Description of the task: What lines of the data below include the word "imgur"? Report them by copying each.

▼

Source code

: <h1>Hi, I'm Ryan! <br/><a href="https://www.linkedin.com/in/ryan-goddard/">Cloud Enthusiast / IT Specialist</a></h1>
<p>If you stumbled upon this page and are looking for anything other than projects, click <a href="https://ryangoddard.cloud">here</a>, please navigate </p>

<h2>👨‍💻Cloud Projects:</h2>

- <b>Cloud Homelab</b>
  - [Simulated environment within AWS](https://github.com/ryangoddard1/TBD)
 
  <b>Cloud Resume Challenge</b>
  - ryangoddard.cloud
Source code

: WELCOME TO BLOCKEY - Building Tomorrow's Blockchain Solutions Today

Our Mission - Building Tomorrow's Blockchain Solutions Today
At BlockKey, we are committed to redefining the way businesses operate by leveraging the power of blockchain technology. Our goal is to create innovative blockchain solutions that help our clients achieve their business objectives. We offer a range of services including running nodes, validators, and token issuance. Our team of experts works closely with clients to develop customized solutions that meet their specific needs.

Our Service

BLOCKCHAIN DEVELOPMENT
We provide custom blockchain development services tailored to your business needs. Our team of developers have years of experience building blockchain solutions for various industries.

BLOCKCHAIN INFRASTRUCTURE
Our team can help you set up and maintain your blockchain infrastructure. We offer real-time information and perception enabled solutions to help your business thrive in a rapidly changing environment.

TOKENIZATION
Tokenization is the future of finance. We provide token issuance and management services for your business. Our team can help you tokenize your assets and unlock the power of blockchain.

▲
▼

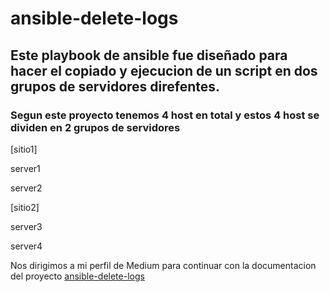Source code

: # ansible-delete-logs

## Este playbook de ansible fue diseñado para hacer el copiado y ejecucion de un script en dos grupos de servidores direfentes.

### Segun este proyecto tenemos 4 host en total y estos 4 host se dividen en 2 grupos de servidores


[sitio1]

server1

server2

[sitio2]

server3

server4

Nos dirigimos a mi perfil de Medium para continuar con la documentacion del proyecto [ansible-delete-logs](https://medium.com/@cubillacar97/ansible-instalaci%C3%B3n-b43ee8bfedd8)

▲
▼

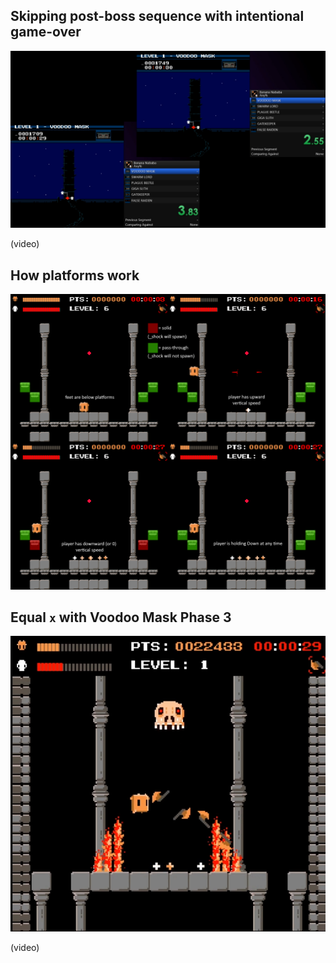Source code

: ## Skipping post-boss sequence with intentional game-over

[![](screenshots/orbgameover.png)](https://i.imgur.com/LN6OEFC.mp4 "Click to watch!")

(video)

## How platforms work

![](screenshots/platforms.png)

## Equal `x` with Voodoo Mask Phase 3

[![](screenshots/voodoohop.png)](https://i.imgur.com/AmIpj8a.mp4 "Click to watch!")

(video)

▲

Response box:
[![](screenshots/orbgameover.png)](https://i.imgur.com/LN6OEFC.mp4 "Click to watch!")
[![](screenshots/voodoohop.png)](https://i.imgur.com/AmIpj8a.mp4 "Click to watch!")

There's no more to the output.